Final answer:
To determine the quantity in moles of oxygen in a 175.7 g sample of manganese(IV) perchlorate, calculate the number of moles of oxygen using the molar mass of the compound (Mn(ClO₄)₄). There are approximately 1.547 moles of oxygen in 175.7 g of manganese(IV) perchlorate.
Step-by-step explanation:
To determine the quantity in moles of oxygen in a 175.7 g sample of manganese(IV) perchlorate, we need to calculate the number of moles of oxygen using the molar mass of the compound.
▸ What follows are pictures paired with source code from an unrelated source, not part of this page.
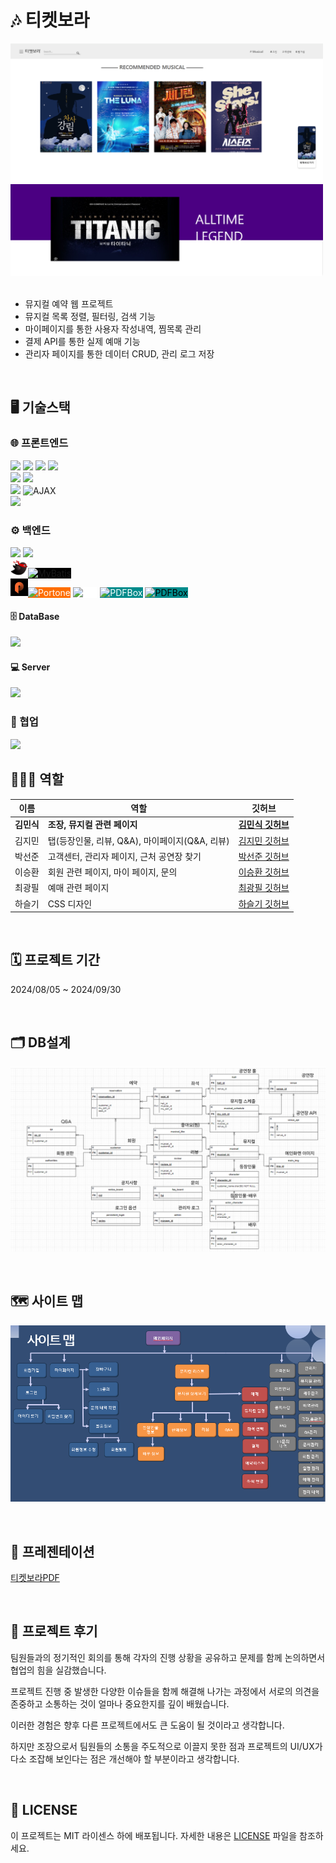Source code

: # 🎶 티켓보라
<div>
  <img src = "https://github.com/rlaalstlr09/Musical/blob/main/portfolio/메인페이지1.png" style="width:500px;"><br>
  <img src = "https://github.com/rlaalstlr09/Musical/blob/main/portfolio/메인페이지2.png" style="width:500px;">
</div>

<br>

<ul>
  <li>뮤지컬 예약 웹 프로젝트</li>
  <li>뮤지컬 목록 정렬, 필터링, 검색 기능</li>
  <li>마이페이지를 통한 사용자 작성내역, 찜목록 관리</li>
  <li>결제 API를 통한 실제 예매 기능</li>
  <li>관리자 페이지를 통한 데이터 CRUD, 관리 로그 저장</li>
</ul>

<br>

## 🖥️ 기술스택

### 🌐 프론트엔드

<div>
  <img src="https://img.shields.io/badge/JSP-%23007396.svg?&style=for-the-badge&logo=java&logoColor=white" />
  <img src="https://img.shields.io/badge/html5-%23E34F26.svg?&style=for-the-badge&logo=html5&logoColor=white" />
  <img src="https://img.shields.io/badge/css3-%231572B6.svg?&style=for-the-badge&logo=css3&logoColor=white" />
  <img src="https://img.shields.io/badge/javascript-%23F7DF1E.svg?&style=for-the-badge&logo=javascript&logoColor=black" /> <br>
  <img src="https://img.shields.io/badge/bootstrap-%237952B3.svg?&style=for-the-badge&logo=bootstrap&logoColor=white" />
  <img src="https://img.shields.io/badge/swiper-%236332F6.svg?&style=for-the-badge&logo=swiper&logoColor=white" /> <br>
  <img src="https://img.shields.io/badge/jquery-%230769AD.svg?&style=for-the-badge&logo=jquery&logoColor=white" />
  <img src="https://img.shields.io/badge/AJAX-4BC51D?style=for-the-badge" alt="AJAX"> <br>
  <img src="https://img.shields.io/badge/Kakao_Map_API-%23FFCD00.svg?&style=for-the-badge&logo=kakao&logoColor=black" />
</div>

### ⚙️ 백엔드

<div>
  <img src="https://img.shields.io/badge/spring-%236DB33F.svg?&style=for-the-badge&logo=spring&logoColor=white" />
  <img src="https://img.shields.io/badge/SpringSecurity-%236DB33F.svg?&style=for-the-badge&logo=springsecurity&logoColor=white" /> <br>
  <img src = "https://github.com/rlaalstlr09/Musical/blob/main/portfolio/mybatis.png" style="width:28px; height:28px;"><img src="https://img.shields.io/badge/MyBatis-ffffff?style=for-the-badge&logo=none" alt="MyBatis" style="background-color: #000000; color: balck;"> <br>
  <img src = "https://github.com/rlaalstlr09/Musical/blob/main/portfolio/portone.jpg" style="width:28px; height:28px;"><img src="https://img.shields.io/badge/Portone-black?style=for-the-badge&logo=none" alt="Portone" style="background-color: #FE6E00; color: white;">
  <img src="https://img.shields.io/badge/Apache--POI-black?style=for-the-badge&logo=none" alt="POI" style="background-color: white; color: white;">
  <img src="https://img.shields.io/badge/PDFBox-008B8B?style=for-the-badge&logo=none" alt="PDFBox" style="background-color: #008B8B; color: white;">
  <img src="https://img.shields.io/badge/ImageIO-eeeeee?style=for-the-badge&logo=none" alt="PDFBox" style="background-color: #008B8B; color: black;">
  

  #### 🗄️ DataBase
  <img src="https://img.shields.io/badge/Oracle_DB-%23F80000.svg?&style=for-the-badge&logo=oracle&logoColor=white" />

  #### 💻 Server
<img src="https://img.shields.io/badge/Apache_Tomcat%20tomcat-%23F8DC75.svg?&style=for-the-badge&logo=apache%20tomcat&logoColor=black" />
  
</div>

### 🤝 협업

<img src="https://img.shields.io/badge/github-%23181717.svg?&style=for-the-badge&logo=github&logoColor=white" />

<br>

## 👨‍👨‍👧 역할
| 이름 | 역할  | 깃허브 |
|-------|-------|-------|
| **김민식** | **조장, 뮤지컬 관련 페이지** | [**김민식 깃허브**](https://github.com/rlaalstlr09) |
| 김지민 | 탭(등장인물, 리뷰, Q&A), 마이페이지(Q&A, 리뷰) | [김지민 깃허브](https://github.com/danlacode) |
| 박선준 | 고객센터, 관리자 페이지, 근처 공연장 찾기 | [박선준 깃허브](https://github.com/adventureJava) |
| 이승환 | 회원 관련 페이지, 마이 페이지, 문의 | [이승환 깃허브](https://github.com/lshstory0805) |
| 최광필 | 예매 관련 페이지 | [최광필 깃허브](https://github.com/dodamdo) |
| 하슬기 | CSS 디자인 | [하슬기 깃허브](https://github.com/dkrlquf) |

<br>

## 🗓️ 프로젝트 기간
2024/08/05 ~ 2024/09/30

<br>

## 🗂 DB설계
![ERD](https://github.com/rlaalstlr09/Musical/blob/main/portfolio/ER%EB%8B%A4%EC%9D%B4%EC%96%B4%EA%B7%B8%EB%9E%A8.png)

<br>

## 🗺 사이트 맵
![SITEMAP](https://github.com/rlaalstlr09/Musical/blob/main/portfolio/%EC%82%AC%EC%9D%B4%ED%8A%B8%EB%A7%B5.png)

<br>

## 🎤 프레젠테이션
[티켓보라PDF](https://github.com/rlaalstlr09/Musical/blob/main/portfolio/%ED%8B%B0%EC%BC%93%EB%B3%B4%EB%9D%BC.pdf)

<br>

## 💌 프로젝트 후기

팀원들과의 정기적인 회의를 통해 각자의 진행 상황을 공유하고 문제를 함께 논의하면서 협업의 힘을 실감했습니다. 

프로젝트 진행 중 발생한 다양한 이슈들을 함께 해결해 나가는 과정에서 서로의 의견을 존중하고 소통하는 것이 얼마나 중요한지를 깊이 배웠습니다.
 
이러한 경험은 향후 다른 프로젝트에서도 큰 도움이 될 것이라고 생각합니다.

하지만 조장으로서 팀원들의 소통을 주도적으로 이끌지 못한 점과 프로젝트의 UI/UX가 다소 조잡해 보인다는 점은 개선해야 할 부분이라고 생각합니다.

<br>

## 📃 LICENSE

이 프로젝트는 MIT 라이센스 하에 배포됩니다. 자세한 내용은 [LICENSE](LICENSE.txt) 파일을 참조하세요.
The molar mass of manganese(IV) perchlorate (Mn(ClO₄)₄) is 452.74 g/mol. From the formula Mn(ClO₄)₄, we can see that there are four oxygen atoms in one molecule of manganese(IV) perchlorate. Therefore, the number of moles of oxygen can be calculated as follows:
175.7 g Mn(ClO₄)₄ x (1 mol Mn(ClO₄)₄ / 452.74 g Mn(ClO₄)₄) x (4 mol O / 1 mol Mn(ClO₄)₄) = 1.547 mol O
Therefore, there are approximately 1.547 moles of oxygen in 175.7 g of manganese(IV) perchlorate.